(Beginning of Dataset records)

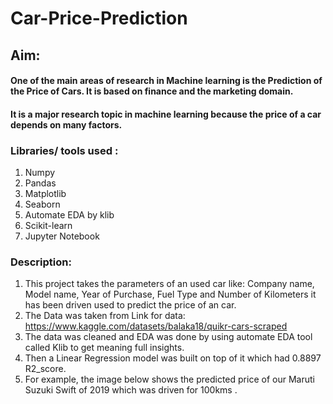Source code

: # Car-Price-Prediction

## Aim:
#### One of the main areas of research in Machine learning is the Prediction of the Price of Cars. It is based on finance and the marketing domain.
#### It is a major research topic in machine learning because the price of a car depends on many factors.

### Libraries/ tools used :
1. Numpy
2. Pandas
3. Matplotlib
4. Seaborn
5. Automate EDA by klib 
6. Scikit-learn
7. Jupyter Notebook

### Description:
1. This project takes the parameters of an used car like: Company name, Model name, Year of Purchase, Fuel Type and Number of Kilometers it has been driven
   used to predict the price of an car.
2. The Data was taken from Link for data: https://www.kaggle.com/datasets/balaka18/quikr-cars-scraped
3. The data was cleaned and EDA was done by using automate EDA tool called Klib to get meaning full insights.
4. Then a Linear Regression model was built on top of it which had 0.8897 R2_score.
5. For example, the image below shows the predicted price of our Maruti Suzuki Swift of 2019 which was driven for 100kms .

(End of Dataset records)
(Beginning of Dataset records)

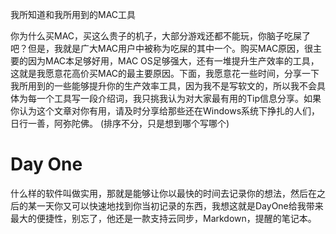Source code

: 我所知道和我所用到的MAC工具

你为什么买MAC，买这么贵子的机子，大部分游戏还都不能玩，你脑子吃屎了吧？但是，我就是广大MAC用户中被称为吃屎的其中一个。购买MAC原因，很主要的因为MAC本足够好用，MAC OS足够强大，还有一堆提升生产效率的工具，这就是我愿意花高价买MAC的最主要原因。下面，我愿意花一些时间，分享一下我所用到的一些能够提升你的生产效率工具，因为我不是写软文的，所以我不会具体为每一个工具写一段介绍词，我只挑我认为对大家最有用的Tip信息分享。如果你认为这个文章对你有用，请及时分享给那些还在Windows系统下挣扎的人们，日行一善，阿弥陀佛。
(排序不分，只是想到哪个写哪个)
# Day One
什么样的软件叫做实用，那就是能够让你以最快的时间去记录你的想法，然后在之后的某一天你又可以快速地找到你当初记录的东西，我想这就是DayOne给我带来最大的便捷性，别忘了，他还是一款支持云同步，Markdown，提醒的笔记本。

(End of Dataset records)

*Task objective*: The required answer is each line of the entries containing the string "Prediction".

*Your solution*:
: # Car-Price-Prediction
#### One of the main areas of research in Machine learning is the Prediction of the Price of Cars. It is based on finance and the marketing domain.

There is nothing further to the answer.